Medical Marijuana Lawyer Seeks Further Appeal on Dispensary Case
Our readers may recall that the oral arguments in this appeal were the subject of some fanfare when journalist Eric Van Dussen sought to record the arguments, as he did in the People v Anderson medical marijuana case. Jurisprudence in the making is certainly newsworthy; particularly when it concerns our fledgling yet tortured medical marijuana law.
Now this appeal grinds onward to the Michigan Supreme Court. So promises Matthew R. Newburg, legal counsel to the Michigan Association of Compassion Centers, appearing as an amicus in the case.
The Court of Appeals granted Van Dussen's request to record the argument on behalf of the media; granted the Attorney General, also an amicus, 10-minutes of appellant's oral argument time; but denied Mr. Newburg's request to get in on the action at oral argument; his 10-minutes [of fame] will have to wait for another case, unless the Supreme Court grants his application for leave to appeal.
The Compassionate Apothecary claims it was simply operating a "club" of about 345 legal pot growers who "traded" various strains of medical marijuana. In exchange for making a clubhouse available for its pot aficionado membership, Compassionate Apothecary took commissions off the top of all intramural marijuana transactions.

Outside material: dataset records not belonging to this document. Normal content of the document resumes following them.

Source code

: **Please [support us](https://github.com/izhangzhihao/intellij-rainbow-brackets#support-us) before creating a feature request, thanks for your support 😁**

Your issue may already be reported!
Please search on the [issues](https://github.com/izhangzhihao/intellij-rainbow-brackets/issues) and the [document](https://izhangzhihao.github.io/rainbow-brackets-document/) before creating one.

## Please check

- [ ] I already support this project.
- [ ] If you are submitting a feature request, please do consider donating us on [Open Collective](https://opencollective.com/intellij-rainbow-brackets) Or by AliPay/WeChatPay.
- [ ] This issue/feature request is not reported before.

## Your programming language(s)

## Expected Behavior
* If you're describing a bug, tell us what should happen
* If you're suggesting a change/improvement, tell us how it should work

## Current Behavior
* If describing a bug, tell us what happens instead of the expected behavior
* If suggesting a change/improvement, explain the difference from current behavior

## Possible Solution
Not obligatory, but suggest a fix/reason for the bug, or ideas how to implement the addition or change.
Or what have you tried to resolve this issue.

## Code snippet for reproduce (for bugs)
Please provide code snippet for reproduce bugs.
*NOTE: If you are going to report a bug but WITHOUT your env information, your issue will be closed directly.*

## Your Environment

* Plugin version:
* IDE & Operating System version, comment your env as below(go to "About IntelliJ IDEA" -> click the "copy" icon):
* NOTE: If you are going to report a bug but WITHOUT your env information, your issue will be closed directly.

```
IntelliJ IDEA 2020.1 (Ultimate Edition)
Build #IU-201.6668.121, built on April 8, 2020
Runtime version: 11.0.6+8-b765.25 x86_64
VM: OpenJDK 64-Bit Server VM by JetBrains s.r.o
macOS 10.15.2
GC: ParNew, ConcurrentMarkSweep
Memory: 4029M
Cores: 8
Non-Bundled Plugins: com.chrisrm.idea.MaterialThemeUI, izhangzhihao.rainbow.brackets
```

The intermediate appellate court ruled that the act does not authorize such commissions or transactions. The Isabella County Prosecutor has mailed the appellate opinion to all marijuana dispensaries in the county; advising them to cease any operations that contravene the appellate court's decision.
Going beyond the bald mechanics of his client's business model, however, Attorney Newburg told Michigan Lawyers Weekly that the MMA expressly provides for transfers from caregivers to patients and also allows patients who "grow-their-own". The Apothecary's legal counsel also noted that the MMA is silent regarding so-called "patient-to-patient" transfers of the type that apparently went down at the club.
With those arguments in hand, the Compassionate Apothecary now proceeds to the Michigan Supreme Court. Given the mess that this law has become, the High Court may actually take the bait and grant the Apothecary's application for leave to further appeal so they can sort it all out.
We will follow this one as it develops. Even if the High Court declines this case, there are others building up behind it that are equally, er, "newsworthy".